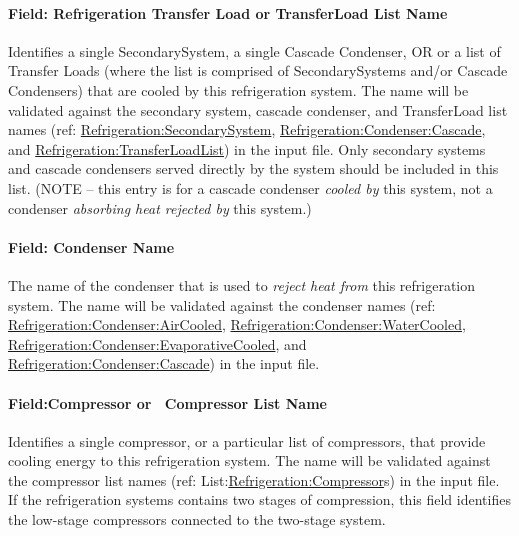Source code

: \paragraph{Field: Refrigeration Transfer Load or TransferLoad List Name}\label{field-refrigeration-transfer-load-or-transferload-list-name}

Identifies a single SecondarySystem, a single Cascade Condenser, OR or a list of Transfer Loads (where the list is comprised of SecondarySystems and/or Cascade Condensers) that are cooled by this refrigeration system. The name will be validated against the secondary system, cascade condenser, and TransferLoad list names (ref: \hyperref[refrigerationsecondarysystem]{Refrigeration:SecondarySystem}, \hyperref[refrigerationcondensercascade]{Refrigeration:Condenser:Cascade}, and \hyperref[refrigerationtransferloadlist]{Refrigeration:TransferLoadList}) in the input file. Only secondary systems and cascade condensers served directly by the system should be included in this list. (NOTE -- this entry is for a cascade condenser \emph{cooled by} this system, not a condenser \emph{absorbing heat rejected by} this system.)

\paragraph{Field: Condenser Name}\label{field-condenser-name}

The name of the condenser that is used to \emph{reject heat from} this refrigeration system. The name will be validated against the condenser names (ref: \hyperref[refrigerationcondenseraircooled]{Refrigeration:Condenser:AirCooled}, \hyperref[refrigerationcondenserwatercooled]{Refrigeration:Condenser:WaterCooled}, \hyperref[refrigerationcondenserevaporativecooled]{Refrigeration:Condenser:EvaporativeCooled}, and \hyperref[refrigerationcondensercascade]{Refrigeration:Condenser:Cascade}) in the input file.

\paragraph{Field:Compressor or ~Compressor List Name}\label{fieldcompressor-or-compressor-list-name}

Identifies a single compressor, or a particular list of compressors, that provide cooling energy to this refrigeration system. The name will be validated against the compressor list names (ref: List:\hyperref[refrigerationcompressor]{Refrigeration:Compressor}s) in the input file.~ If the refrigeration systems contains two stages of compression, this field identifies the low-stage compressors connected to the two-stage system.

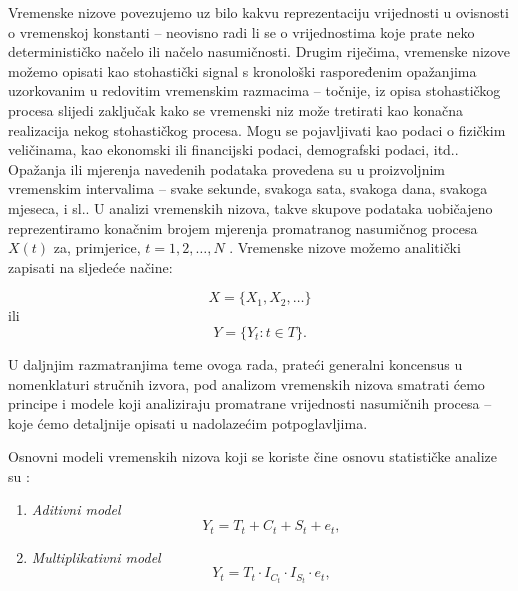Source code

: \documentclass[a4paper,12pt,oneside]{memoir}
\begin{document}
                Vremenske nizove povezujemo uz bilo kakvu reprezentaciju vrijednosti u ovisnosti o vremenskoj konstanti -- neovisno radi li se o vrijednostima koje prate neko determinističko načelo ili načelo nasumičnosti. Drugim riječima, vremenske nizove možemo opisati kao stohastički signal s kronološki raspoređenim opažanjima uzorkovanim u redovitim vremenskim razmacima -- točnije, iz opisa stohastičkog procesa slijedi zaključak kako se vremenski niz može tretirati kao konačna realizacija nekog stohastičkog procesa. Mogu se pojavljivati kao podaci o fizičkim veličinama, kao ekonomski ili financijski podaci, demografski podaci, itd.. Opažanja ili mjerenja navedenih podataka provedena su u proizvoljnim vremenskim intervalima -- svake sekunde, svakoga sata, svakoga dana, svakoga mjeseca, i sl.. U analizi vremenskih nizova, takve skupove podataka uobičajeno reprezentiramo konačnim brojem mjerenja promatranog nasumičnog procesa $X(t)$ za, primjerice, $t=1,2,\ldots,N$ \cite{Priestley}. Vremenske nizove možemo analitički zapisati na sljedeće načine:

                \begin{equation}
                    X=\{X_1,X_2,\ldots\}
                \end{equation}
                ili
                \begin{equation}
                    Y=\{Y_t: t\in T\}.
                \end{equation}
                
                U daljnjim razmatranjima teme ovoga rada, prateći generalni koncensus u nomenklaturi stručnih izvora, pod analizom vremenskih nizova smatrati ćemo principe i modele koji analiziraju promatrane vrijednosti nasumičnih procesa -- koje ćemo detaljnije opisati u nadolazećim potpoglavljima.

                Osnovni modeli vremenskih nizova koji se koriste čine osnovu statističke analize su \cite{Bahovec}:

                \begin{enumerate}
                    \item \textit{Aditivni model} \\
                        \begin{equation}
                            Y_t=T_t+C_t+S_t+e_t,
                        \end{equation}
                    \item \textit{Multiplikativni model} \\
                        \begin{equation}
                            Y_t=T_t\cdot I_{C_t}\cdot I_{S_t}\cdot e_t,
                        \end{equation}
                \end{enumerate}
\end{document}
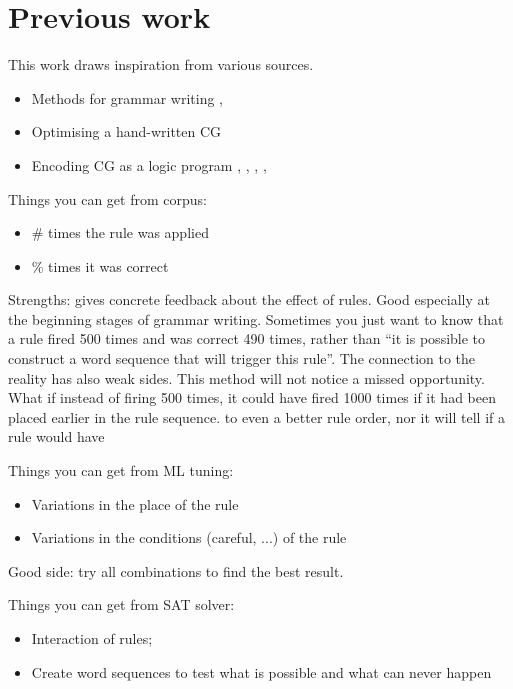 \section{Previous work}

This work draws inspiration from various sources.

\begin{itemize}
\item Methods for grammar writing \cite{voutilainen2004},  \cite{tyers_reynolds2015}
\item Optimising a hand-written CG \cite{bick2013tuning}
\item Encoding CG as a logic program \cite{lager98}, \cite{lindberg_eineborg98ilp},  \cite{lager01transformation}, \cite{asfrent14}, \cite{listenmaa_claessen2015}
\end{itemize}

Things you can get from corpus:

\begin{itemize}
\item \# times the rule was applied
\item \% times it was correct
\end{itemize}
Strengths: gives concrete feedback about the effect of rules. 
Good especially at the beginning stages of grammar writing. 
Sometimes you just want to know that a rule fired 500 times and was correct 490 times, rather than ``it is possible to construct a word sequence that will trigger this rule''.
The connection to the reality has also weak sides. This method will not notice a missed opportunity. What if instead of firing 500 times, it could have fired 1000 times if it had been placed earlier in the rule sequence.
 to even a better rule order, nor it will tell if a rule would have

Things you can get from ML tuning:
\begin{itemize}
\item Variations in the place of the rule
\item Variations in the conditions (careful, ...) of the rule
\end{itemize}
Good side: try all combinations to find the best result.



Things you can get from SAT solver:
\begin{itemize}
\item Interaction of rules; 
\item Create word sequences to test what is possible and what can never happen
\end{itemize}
* * *
Problem details: Exactly reproduce each record, leaving out any pictures.

Response to the exercise:
Source code

: \paragraph{Field: Refrigeration Transfer Load or TransferLoad List Name}\label{field-refrigeration-transfer-load-or-transferload-list-name}

Identifies a single SecondarySystem, a single Cascade Condenser, OR or a list of Transfer Loads (where the list is comprised of SecondarySystems and/or Cascade Condensers) that are cooled by this refrigeration system. The name will be validated against the secondary system, cascade condenser, and TransferLoad list names (ref: \hyperref[refrigerationsecondarysystem]{Refrigeration:SecondarySystem}, \hyperref[refrigerationcondensercascade]{Refrigeration:Condenser:Cascade}, and \hyperref[refrigerationtransferloadlist]{Refrigeration:TransferLoadList}) in the input file. Only secondary systems and cascade condensers served directly by the system should be included in this list. (NOTE -- this entry is for a cascade condenser \emph{cooled by} this system, not a condenser \emph{absorbing heat rejected by} this system.)

\paragraph{Field: Condenser Name}\label{field-condenser-name}

The name of the condenser that is used to \emph{reject heat from} this refrigeration system. The name will be validated against the condenser names (ref: \hyperref[refrigerationcondenseraircooled]{Refrigeration:Condenser:AirCooled}, \hyperref[refrigerationcondenserwatercooled]{Refrigeration:Condenser:WaterCooled}, \hyperref[refrigerationcondenserevaporativecooled]{Refrigeration:Condenser:EvaporativeCooled}, and \hyperref[refrigerationcondensercascade]{Refrigeration:Condenser:Cascade}) in the input file.

\paragraph{Field:Compressor or ~Compressor List Name}\label{fieldcompressor-or-compressor-list-name}

Identifies a single compressor, or a particular list of compressors, that provide cooling energy to this refrigeration system. The name will be validated against the compressor list names (ref: List:\hyperref[refrigerationcompressor]{Refrigeration:Compressor}s) in the input file.~ If the refrigeration systems contains two stages of compression, this field identifies the low-stage compressors connected to the two-stage system.

Source code

: \documentclass[a4paper,12pt,oneside]{memoir}
\begin{document}
                Vremenske nizove povezujemo uz bilo kakvu reprezentaciju vrijednosti u ovisnosti o vremenskoj konstanti -- neovisno radi li se o vrijednostima koje prate neko determinističko načelo ili načelo nasumičnosti. Drugim riječima, vremenske nizove možemo opisati kao stohastički signal s kronološki raspoređenim opažanjima uzorkovanim u redovitim vremenskim razmacima -- točnije, iz opisa stohastičkog procesa slijedi zaključak kako se vremenski niz može tretirati kao konačna realizacija nekog stohastičkog procesa. Mogu se pojavljivati kao podaci o fizičkim veličinama, kao ekonomski ili financijski podaci, demografski podaci, itd.. Opažanja ili mjerenja navedenih podataka provedena su u proizvoljnim vremenskim intervalima -- svake sekunde, svakoga sata, svakoga dana, svakoga mjeseca, i sl.. U analizi vremenskih nizova, takve skupove podataka uobičajeno reprezentiramo konačnim brojem mjerenja promatranog nasumičnog procesa $X(t)$ za, primjerice, $t=1,2,\ldots,N$ \cite{Priestley}. Vremenske nizove možemo analitički zapisati na sljedeće načine:

                \begin{equation}
                    X=\{X_1,X_2,\ldots\}
                \end{equation}
                ili
                \begin{equation}
                    Y=\{Y_t: t\in T\}.
                \end{equation}
                
                U daljnjim razmatranjima teme ovoga rada, prateći generalni koncensus u nomenklaturi stručnih izvora, pod analizom vremenskih nizova smatrati ćemo principe i modele koji analiziraju promatrane vrijednosti nasumičnih procesa -- koje ćemo detaljnije opisati u nadolazećim potpoglavljima.

                Osnovni modeli vremenskih nizova koji se koriste čine osnovu statističke analize su \cite{Bahovec}:

                \begin{enumerate}
                    \item \textit{Aditivni model} \\
                        \begin{equation}
                            Y_t=T_t+C_t+S_t+e_t,
                        \end{equation}
                    \item \textit{Multiplikativni model} \\
                        \begin{equation}
                            Y_t=T_t\cdot I_{C_t}\cdot I_{S_t}\cdot e_t,
                        \end{equation}
                \end{enumerate}
\end{document}
 \section{Previous work}

This work draws inspiration from various sources.

\begin{itemize}
\item Methods for grammar writing \cite{voutilainen2004},  \cite{tyers_reynolds2015}
\item Optimising a hand-written CG \cite{bick2013tuning}
\item Encoding CG as a logic program \cite{lager98}, \cite{lindberg_eineborg98ilp},  \cite{lager01transformation}, \cite{asfrent14}, \cite{listenmaa_claessen2015}
\end{itemize}

Things you can get from corpus:

\begin{itemize}
\item \# times the rule was applied
\item \% times it was correct
\end{itemize}
Strengths: gives concrete feedback about the effect of rules. 
Good especially at the beginning stages of grammar writing. 
Sometimes you just want to know that a rule fired 500 times and was correct 490 times, rather than ``it is possible to construct a word sequence that will trigger this rule''.
The connection to the reality has also weak sides. This method will not notice a missed opportunity. What if instead of firing 500 times, it could have fired 1000 times if it had been placed earlier in the rule sequence.
 to even a better rule order, nor it will tell if a rule would have

Things you can get from ML tuning:
\begin{itemize}
\item Variations in the place of the rule
\item Variations in the conditions (careful, ...) of the rule
\end{itemize}
Good side: try all combinations to find the best result.



Things you can get from SAT solver:
\begin{itemize}
\item Interaction of rules; 
\item Create word sequences to test what is possible and what can never happen
\end{itemize}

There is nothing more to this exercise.